> And if you go that naive route, just fix everything in the driver, then
> you simply end up with something terribly inefficient because all those
> corner case checks end up in the fast path and eating up code space.
>
One thing I forgot to mention here that should especially interest you:
you add a lot of complexity to the *driver* that needs to verified and
maintained (by the kernel community?!). Some of these workarounds I had to
implement are really quite a convoluted mess and it's starting to take up
a significant portion of the driver's code base as well ... just to support
some fringe cases that are not even relevant to the hardware's main use
cases (as "we" as the "hardware vendor" see it) at all.
Note that I actually *have* implemented all these workarounds and my
driver is fully passing all fuzzing tests etc.
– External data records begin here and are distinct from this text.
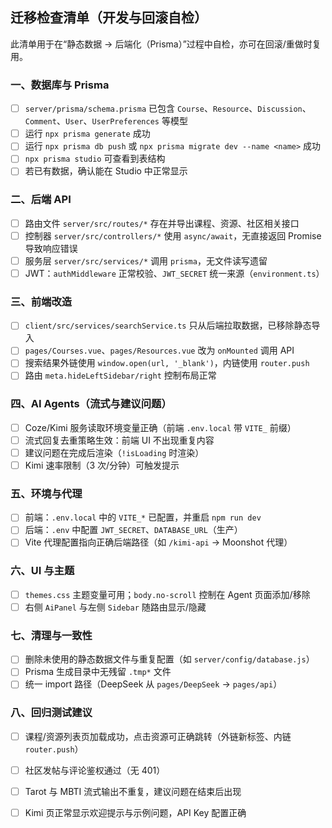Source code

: ## 迁移检查清单（开发与回滚自检）

此清单用于在“静态数据 → 后端化（Prisma）”过程中自检，亦可在回滚/重做时复用。

### 一、数据库与 Prisma
- [ ] `server/prisma/schema.prisma` 已包含 `Course`、`Resource`、`Discussion`、`Comment`、`User`、`UserPreferences` 等模型
- [ ] 运行 `npx prisma generate` 成功
- [ ] 运行 `npx prisma db push` 或 `npx prisma migrate dev --name <name>` 成功
- [ ] `npx prisma studio` 可查看到表结构
- [ ] 若已有数据，确认能在 Studio 中正常显示

### 二、后端 API
- [ ] 路由文件 `server/src/routes/*` 存在并导出课程、资源、社区相关接口
- [ ] 控制器 `server/src/controllers/*` 使用 `async/await`，无直接返回 Promise 导致响应错误
- [ ] 服务层 `server/src/services/*` 调用 `prisma`，无文件读写遗留
- [ ] JWT：`authMiddleware` 正常校验、`JWT_SECRET` 统一来源（`environment.ts`）

### 三、前端改造
- [ ] `client/src/services/searchService.ts` 只从后端拉取数据，已移除静态导入
- [ ] `pages/Courses.vue`、`pages/Resources.vue` 改为 `onMounted` 调用 API
- [ ] 搜索结果外链使用 `window.open(url, '_blank')`，内链使用 `router.push`
- [ ] 路由 `meta.hideLeftSidebar/right` 控制布局正常

### 四、AI Agents（流式与建议问题）
- [ ] Coze/Kimi 服务读取环境变量正确（前端 `.env.local` 带 `VITE_` 前缀）
- [ ] 流式回复去重策略生效：前端 UI 不出现重复内容
- [ ] 建议问题在完成后渲染（`!isLoading` 时渲染）
- [ ] Kimi 速率限制（3 次/分钟）可触发提示

### 五、环境与代理
- [ ] 前端：`.env.local` 中的 `VITE_*` 已配置，并重启 `npm run dev`
- [ ] 后端：`.env` 中配置 `JWT_SECRET`、`DATABASE_URL`（生产）
- [ ] Vite 代理配置指向正确后端路径（如 `/kimi-api` → Moonshot 代理）

### 六、UI 与主题
- [ ] `themes.css` 主题变量可用；`body.no-scroll` 控制在 Agent 页面添加/移除
- [ ] 右侧 `AiPanel` 与左侧 `Sidebar` 随路由显示/隐藏

### 七、清理与一致性
- [ ] 删除未使用的静态数据文件与重复配置（如 `server/config/database.js`）
- [ ] Prisma 生成目录中无残留 `.tmp*` 文件
- [ ] 统一 import 路径（DeepSeek 从 `pages/DeepSeek` → `pages/api`）

### 八、回归测试建议
- [ ] 课程/资源列表页加载成功，点击资源可正确跳转（外链新标签、内链 `router.push`）
- [ ] 社区发帖与评论鉴权通过（无 401）
- [ ] Tarot 与 MBTI 流式输出不重复，建议问题在结束后出现
- [ ] Kimi 页正常显示欢迎提示与示例问题，API Key 配置正确


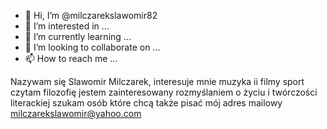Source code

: - 👋 Hi, I’m @milczarekslawomir82
- 👀 I’m interested in ...
- 🌱 I’m currently learning ...
- 💞️ I’m looking to collaborate on ...
- 📫 How to reach me ...

<!---
milczarekslawomir82/milczarekslawomir82 is a ✨ special ✨ repository because its `README.md` (this file) appears on your GitHub profile.
You can click the Preview link to take a look at your changes.
--->
Nazywam się Slawomir Milczarek,
interesuje mnie muzyka ii filmy sport czytam filozofię jestem zainteresowany rozmyślaniem o życiu i twórczości literackiej 
szukam osób które chcą także pisać
mój adres mailowy
milczarekslawomir@yahoo.com
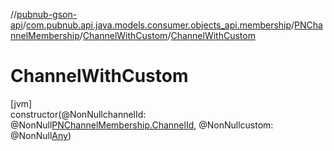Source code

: //[pubnub-gson-api](../../../../index.md)/[com.pubnub.api.java.models.consumer.objects_api.membership](../../index.md)/[PNChannelMembership](../index.md)/[ChannelWithCustom](index.md)/[ChannelWithCustom](-channel-with-custom.md)

# ChannelWithCustom

[jvm]\
constructor(@NonNullchannelId: @NonNull[PNChannelMembership.ChannelId](../-channel-id/index.md), @NonNullcustom: @NonNull[Any](https://kotlinlang.org/api/latest/jvm/stdlib/kotlin/-any/index.html))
I'm just not happy with it.
Regards,
Pascal van Leeuwen
Silicon IP Architect, Multi-Protocol Engines @ Inside Secure
http://www.insidesecure.com
On Mon, 27 May 2019 at 14:41, Pascal Van Leeuwen
<[email protected]> wrote:
>
> > And if you go that naive route, just fix everything in the driver, then
> > you simply end up with something terribly inefficient because all those
> > corner case checks end up in the fast path and eating up code space.
> >
> One thing I forgot to mention here that should especially interest you:
> you add a lot of complexity to the *driver* that needs to verified and
> maintained (by the kernel community?!). Some of these workarounds I had to
> implement are really quite a convoluted mess and it's starting to take up
> a significant portion of the driver's code base as well ... just to support
> some fringe cases that are not even relevant to the hardware's main use
> cases (as "we" as the "hardware vendor" see it) at all.
>
> Note that I actually *have* implemented all these workarounds and my
> driver is fully passing all fuzzing tests etc. I'm just not happy with it.
>
Good, glad to hear that. I would test it myself if my MacchiatoBin
hadn't self combusted recently (for the second time!) but there are
some others that volunteered IIUC?
I think nobody is happy that we are adding code like that to the
kernel, but it seems we will have to agree to disagree on the
alternatives, since teaching the upper layers about zero length inputs
being special cases is simply not acceptable (and it would result in
those workarounds to be added to generic code where it would be
affecting everyone instead of only the users of your IP)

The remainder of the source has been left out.